There are so many books modeled on Goodnight Moon. Most just list significant sites known in that city. Missy and I worked hard to mimic both structure and rhythms of Margaret Wise Brown’s famous original in Goodnight Carolina.
Road Trip Carolina
When it came to creating Road Trip Carolina, Missy’s elegant lyricism had freer rein and allowed her to show her passion for all places North Carolina. That didn’t mean we didn’t have to work diligently on meter and rhymes! Elaine O’Neil has as much love for Chapel Hill and North Carolina as Missy and her passions show in her colorful fabric collages.
Goldilocks is Back!
Robert Long and Anne Mandeville-Long came to me when their book was quite far along. Still, together we formed a synergistic trio that put even more life into this Three Bears variant. They raved about working with Jeehyun Hoke who matched their playful take on the tale with her fanciful watercolors.
What Do Llamas Do?
Katy Torney came to me with an idea for a book. It involved a hysterical real-life event that occurred her headstrong llama, Inca, ran into a large boulevard in Greensboro, NC and held up 8 lanes of traffic. She came to me with an illustrator she’d chosen. Like Katy, I fell in love with the amazing art of Leanne Pizio (not to mention Leanne herself). I introduced them to book designer Steve Godwin and together, the four of us, synchronized word, image and the delight of creating.
Books I’ve co-created
For years I wrote my own children’s books, but I have much more fun creating collaborative books with groups.
I began teaching writing residencies when I moved to North Carolina in1990 and quickly evolved a collaborative process of linked reading-writing activities that went from imagining characters to editing a final draft.
In 2004, I began Story Quilt collaborations with textile-designer Peg Gignoux. I guided groups in creating a story and then, in a parallel process, Peg led participants in developing visual images to illustrate the allegorical tale.
In 2011, with the help of Julia Gignoux, book designer, we turned our Tell Me a Patch Story Quilt into a book. That has led to more collaborations and founding For Kids By Kids, a team of artists who collaborate with non-profits working for positive social change to transform their principles into vibrant words and illustrations.

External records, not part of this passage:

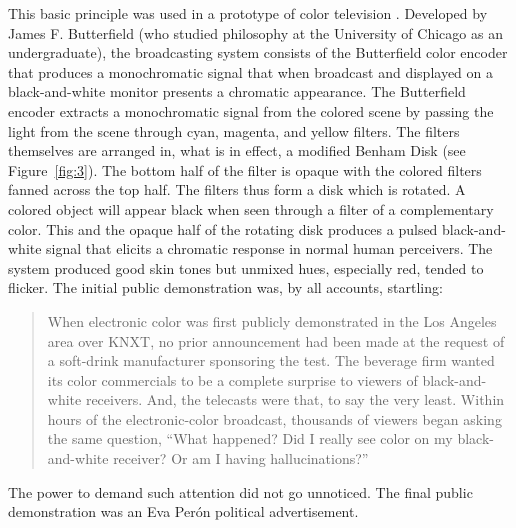 This basic principle was used in a prototype of color television \citep[]{Butterfield:1968uq,Butterfield:1970kx}. Developed by James F. Butterfield (who studied philosophy at the University of Chicago as an undergraduate), the broadcasting system consists of the Butterfield color encoder that produces a monochromatic signal that when broadcast and displayed on a black-and-white monitor presents a chromatic appearance. The Butterfield encoder extracts a monochromatic signal from the colored scene by passing the light from the scene through cyan, magenta, and yellow filters. The filters themselves are arranged in, what is in effect, a modified Benham Disk (see Figure~\ref{fig:3}). The bottom half of the filter is opaque with the colored filters fanned across the top half. The filters thus form a disk which is rotated. A colored object will appear black when seen through a filter of a complementary color. This and the opaque half of the rotating disk produces a pulsed black-and-white signal that elicits a chromatic response in normal human perceivers. The system produced good skin tones but unmixed hues, especially red, tended to flicker. The initial public demonstration was, by all accounts, startling:
\begin{quote}
    When electronic color was first publicly demonstrated in the Los Angeles area over KNXT, no prior announcement had been made at the request of a soft-drink manufacturer sponsoring the test. The beverage firm wanted its color commercials to be a complete surprise to viewers of black-and-white receivers. And, the telecasts were that, to say the very least. Within hours of the electronic-color broadcast, thousands of viewers began asking the same question, ``What happened? Did I really see color on my black-and-white receiver? Or am I having hallucinations?'' \citep[]{Griffin:1968fk}
\end{quote}
The power to demand such attention did not go unnoticed. The final public demonstration was an Eva Perón political advertisement.

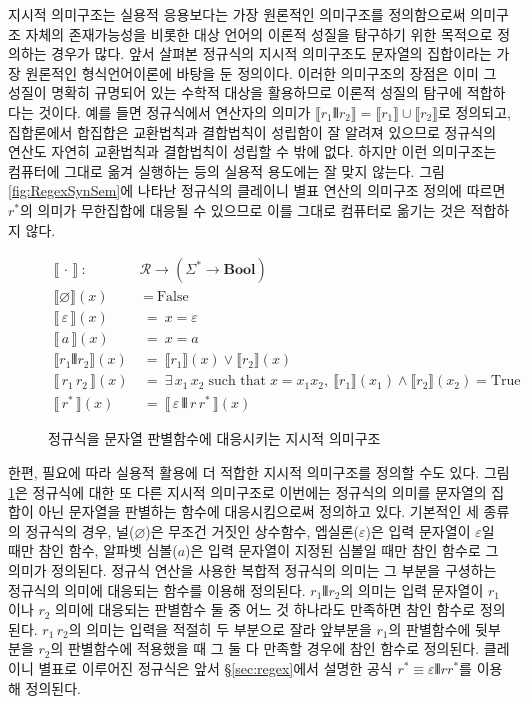 지시적 의미구조는 실용적 응용보다는 가장 원론적인 의미구조를 정의함으로써
의미구조 자체의 존재가능성을 비롯한 대상 언어의 이론적 성질을 탐구하기 위한
목적으로 정의하는 경우가 많다. 앞서 살펴본 정규식의 지시적 의미구조도
문자열의 집합이라는 가장 원론적인 형식언어이론에 바탕을 둔 정의이다.
이러한 의미구조의 장점은 이미 그 성질이 명확히 규명되어 있는 수학적 대상을
활용하므로 이론적 성질의 탐구에 적합하다는 것이다. 예를 들면
정규식에서 \VERT 연산자의 의미가 $ \llbracket r_1\VERT r_2\rrbracket
= \llbracket r_1\rrbracket\cup\llbracket r_2\rrbracket$로 정의되고,
집합론에서 합집합은 교환법칙과 결합법칙이 성립함이 잘 알려져 있으므로
정규식의 \VERT 연산도 자연히 교환법칙과 결합법칙이 성립할 수 밖에 없다.
하지만 이런 의미구조는 컴퓨터에 그대로 옮겨 실행하는 등의 실용적 용도에는
잘 맞지 않는다. 그림\;\ref{fig:RegexSynSem}에 나타난 정규식의
클레이니 별표 연산의 의미구조 정의에 따르면 $r^{*}$의 의미가 무한집합에
대응될 수 있으므로 이를 그대로 컴퓨터로 옮기는 것은 적합하지 않다.

\begin{figure}
\begin{align*}
\llbracket\,\cdot\,\rrbracket
 ~:~& \mathcal{R} \to (\Sigma^{*} \to \textbf{Bool})
\\
\llbracket \varnothing \rrbracket(x)   &~=~ \text{False} \\
\llbracket\,\varepsilon\,\rrbracket(x) &~=~ x=\varepsilon \\
\llbracket\,a\,\rrbracket(x)           &~=~ x=a \\
\llbracket r_1 \VERT r_2 \rrbracket(x) &~=~
 \llbracket r_1\rrbracket(x) \lor \llbracket r_2\rrbracket(x)\\
\llbracket\,r_1 \, r_2\,\rrbracket(x) &~=~
  \exists\,x_1\,x_2 \;\text{such that}\; x=x_1x_2,~
  \llbracket r_1\rrbracket(x_1) \land \llbracket r_2\rrbracket(x_2)
  = \text{True} \\
\llbracket\, r^{*} \,\rrbracket(x) &~=~
 \llbracket\,\varepsilon\,\VERT\,r\,r^{*}\,\rrbracket(x)
\end{align*}
\caption{정규식을 문자열 판별함수에 대응시키는
         지시적 의미구조\label{fig:RegexDenoSem}}
\end{figure}

한편, 필요에 따라 실용적 활용에 더 적합한 지시적 의미구조를
정의할 수도 있다. 그림\;\ref{fig:RegexDenoSem}은 정규식에 대한
또 다른 지시적 의미구조로 이번에는 정규식의 의미를 문자열의 집합이
아닌 문자열을 판별하는 함수에 대응시킴으로써 정의하고 있다. 기본적인
세 종류의 정규식의 경우, 널($\varnothing$)은 무조건 거짓인 상수함수,
엡실론($\varepsilon$)은 입력 문자열이 $\varepsilon$일 때만 참인 함수,
알파벳 심볼($a$)은 입력 문자열이 지정된 심볼일 때만 참인 함수로 그
의미가 정의된다. 정규식 연산을 사용한 복합적 정규식의 의미는
그 부분을 구셩하는 정규식의 의미에 대응되는 함수를 이용해 정의된다.
$r_1\VERT r_2$의 의미는 입력 문자열이 $r_1$이나 $r_2$ 의미에 대응되는
판별함수 둘 중 어느 것 하나라도 만족하면 참인 함수로 정의된다.
$r_1\,r_2$의 의미는 입력을 적절히 두 부분으로 잘라 앞부분을 $r_1$의
판별함수에 뒷부분을 $r_2$의 판별함수에 적용했을 때 그 둘 다
만족할 경우에 참인 함수로 정의된다. 클레이니 별표로
이루어진 정규식은 앞서 \S\ref{sec:regex}에서 설명한 공식
$r^{*} \equiv \varepsilon\VERT rr^{*}$를 이용해 정의된다.

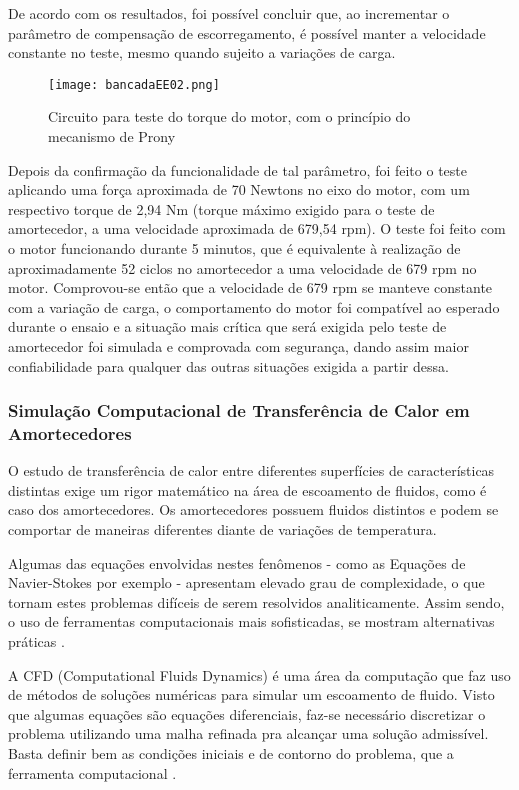 			De acordo com os resultados, foi possível concluir que, ao incrementar o parâmetro de compensação de escorregamento, é possível manter a velocidade constante no teste, mesmo quando sujeito a variações de carga.

			\newpage
			\begin{figure}[!h]
				\centering
				\texttt{[image: bancadaEE02.png]}
				\caption[Circuito para teste do torque do motor, com o princípio do mecanismo de Prony]{Circuito para teste do torque do motor, com o princípio do mecanismo de Prony} 
				\label{bancadaEE02}
			\end{figure}

			Depois da confirmação da funcionalidade de tal parâmetro, foi feito o teste aplicando uma força aproximada de 70 Newtons no eixo do motor, com um respectivo torque de 2,94 Nm (torque máximo exigido para o teste de amortecedor, a uma velocidade aproximada de 679,54 rpm). O teste foi feito com o motor funcionando durante 5 minutos, que é equivalente à realização de aproximadamente 52 ciclos no amortecedor a uma velocidade de 679 rpm no motor. Comprovou-se então que a velocidade de 679 rpm se manteve constante com a variação de carga, o comportamento do motor foi compatível ao esperado durante o ensaio e a situação mais crítica que será exigida pelo teste de amortecedor foi simulada e comprovada com segurança, dando assim maior confiabilidade para qualquer das outras situações exigida a partir dessa.

\newpage
\subsubsection{Simulação Computacional de Transferência de Calor em Amortecedores}

	O estudo de transferência de calor entre diferentes superfícies de características distintas exige um rigor matemático na área de escoamento de fluidos, como é caso dos amortecedores. Os amortecedores possuem fluidos distintos e podem se comportar de maneiras diferentes diante de variações de temperatura.
	
	Algumas das equações envolvidas nestes fenômenos - como as Equações de Navier-Stokes por exemplo - apresentam elevado grau de complexidade, o que tornam estes problemas difíceis de serem resolvidos analiticamente. Assim sendo, o uso de ferramentas computacionais mais sofisticadas, se mostram alternativas práticas \cite{Neto}. 
	
	A CFD (Computational Fluids Dynamics) é uma área da computação que faz uso de métodos de soluções numéricas para simular um escoamento de fluido. Visto que algumas equações são equações diferenciais, faz-se necessário discretizar o problema  utilizando uma malha refinada pra alcançar uma solução admissível. Basta definir bem as condições iniciais e de contorno do problema, que a ferramenta computacional \cite{Neto}. 
	
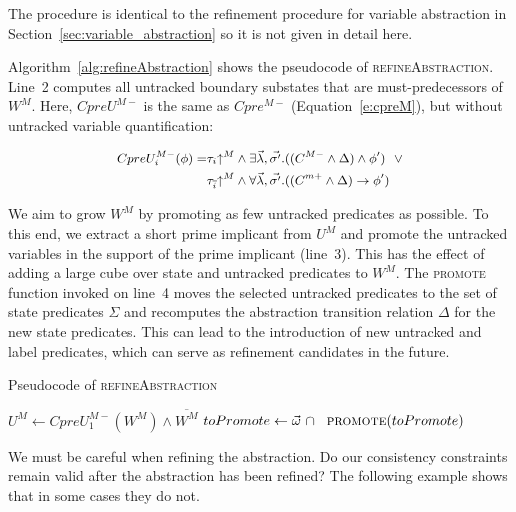 The procedure is identical to the refinement procedure for variable abstraction in Section~\ref{sec:variable_abstraction} so it is not given in detail here.

Algorithm~\ref{alg:refineAbstraction} shows the pseudocode of \textsc{refineAbstraction}.  Line~2 computes all untracked boundary substates that are must-predecessors of $W^M$.  Here, $CpreU^{M-}$ is the same as $Cpre^{M-}$ (Equation~\ref{e:cpreM}), but without untracked variable quantification:

$$
    \small
\begin{aligned}
    CpreU_i^{M-}(\phi) = &\tau_i\mathord{\uparrow^M}         \land \exists \vec{\lambda},\vec{\sigma'}. ((C^{M-} \land \Delta) \land \phi')
                          ~~\lor\\
                         &\tau_{\overline{i}}\mathord{\uparrow^M} \land \forall \vec{\lambda},\vec{\sigma'}. ((C^{m+} \land \Delta) \rightarrow \phi')
\end{aligned}
$$

We aim to grow  $W^M$ by promoting as few untracked predicates as possible.  To this end, we extract a short prime implicant from $U^M$ and promote the untracked variables in the support of the prime implicant (line~3).  This has the effect of adding a large cube over state and untracked predicates to $W^M$. The \textsc{promote} function invoked on line~4 moves the selected untracked predicates to the set of state predicates $\Sigma$ and recomputes the abstraction transition relation $\Delta$ for the new state predicates.  This can lead to the introduction of new untracked and label predicates, which can serve as refinement candidates in the future.

\begin{algorithm}[t]

\caption{Pseudocode of \textsc{refineAbstraction}}
\label{alg:refineAbstraction}

\begin{algorithmic}[1]

    \State $U^M \gets CpreU_1^{M-}(W^M) \land \overline{W^M}$
    \State $toPromote \gets \vec{\omega}~\cap~$
    \State $\Call{promote}{toPromote}$
\EndFunction

\end{algorithmic}
\end{algorithm}

We must be careful when refining the abstraction. Do our consistency constraints remain valid after the abstraction has been refined? The following example shows that in some cases they do not.

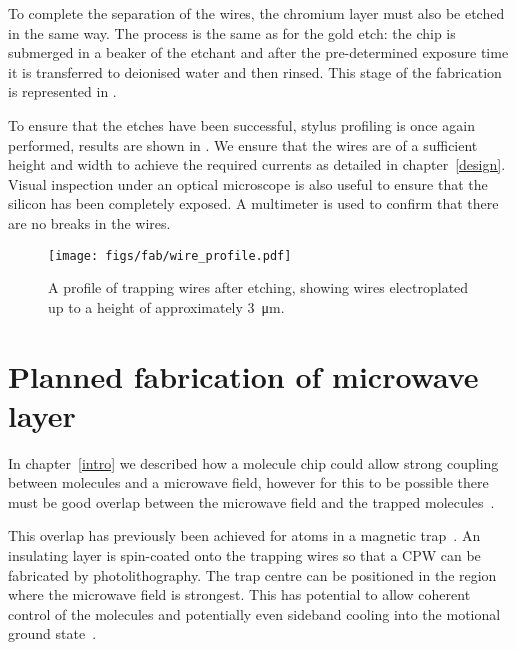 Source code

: %
To complete the separation of the wires, the chromium layer must also be etched
in the same way. The process is the same as for the gold etch: the chip is
submerged in a beaker of the etchant and after the pre-determined exposure time
it is transferred to deionised water and then rinsed. This stage of the
fabrication is represented in . 

To ensure that the etches have been successful, stylus profiling is once again
performed, results are shown in . We ensure that
the wires are of a sufficient height and width to achieve the required currents
as detailed in chapter~\ref{design}. Visual inspection under an optical
microscope is also useful to ensure that the silicon has been completely
exposed. A multimeter is used to confirm that there are no breaks in the wires.



\begin{figure}
\centering
  \texttt{[image: figs/fab/wire\_profile.pdf]}
  \caption{A profile of trapping wires after etching, showing wires
  electroplated up to a height of approximately \SI{3}{\micro\meter}.
  }
  \label{fab:fig:endprofile}
\end{figure}

\section{Planned fabrication of microwave layer}
\label{fab:planned}

In chapter~\ref{intro} 
we described how a molecule chip could allow strong coupling between \CaF{}
molecules and a microwave field, however for this to be possible there must be
good overlap between the microwave field and the trapped
molecules~\cite{Andre2006}.
%

This overlap has previously been achieved for atoms in a magnetic
trap~\cite{Treutlein2008}. An insulating layer is spin-coated onto the trapping
wires so that a CPW  can be fabricated by
photolithography. The trap centre can be positioned in the region where the
microwave field is strongest. This has potential to allow coherent control of
the molecules and potentially even sideband cooling into the motional ground
state~\cite{Andre2006}.
%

Currently we are putting finishing touches on Lenna’s Gift, written with a community of Latinx youth from 8-18. The story tells of River who wants to be big and strong and boasts of its power when flooding. River’s friend Moon who sees the whole world gives a bigger view. “Big and strong aren’t always best. The spiders’ webs are torn, and the grasses lie bent and broken by your waters.” River finds true strength by helping Lenna, a determined young woman with a vibrant idea for uniting the world.
See past collaborations below:
Planting Hope – A hard-working girl and a golden seed unite a contentious garden. This 2016 book was commissioned by PORCH in Chapel Hill and produced in collaboration with an ELS class at Smith Middle School and after-school students at Rogers Road Community Center, both located in Chapel Hill.
Transplanting Traditions: The Story of a Community Farm
Transplanting Traditions- The Karen Youth Art Group, sponsored by the FRANK Gallery, wrote, illustrated, and photographed this picture book in Karen and English. The 2015 publication documents a community that finds a home in the United States when a Chapel Hill location enables their gardening tradition to take root.
What Can A Small Bird Be?
What Can A Small Bird Be?- A tiny bird’s life gets bigger when he discovers important virtues like courage and perseverance. A partnership between the North Carolina Department of Instruction and North Carolina Museum of Art, this book was written by eight teams of teenagers across the state of North Carolina in 2011.
Tell Me a Patch
Tell Me a Patch- This picture book reveals the raucous nature of a library and a timid little pillow who is comforted by a storytelling chair. Patrons of all ages of the Hemphill Library in Greensboro, NC collaboratively wrote and illustrated the tale. This 2006 project had support from the Greensboro Public Library.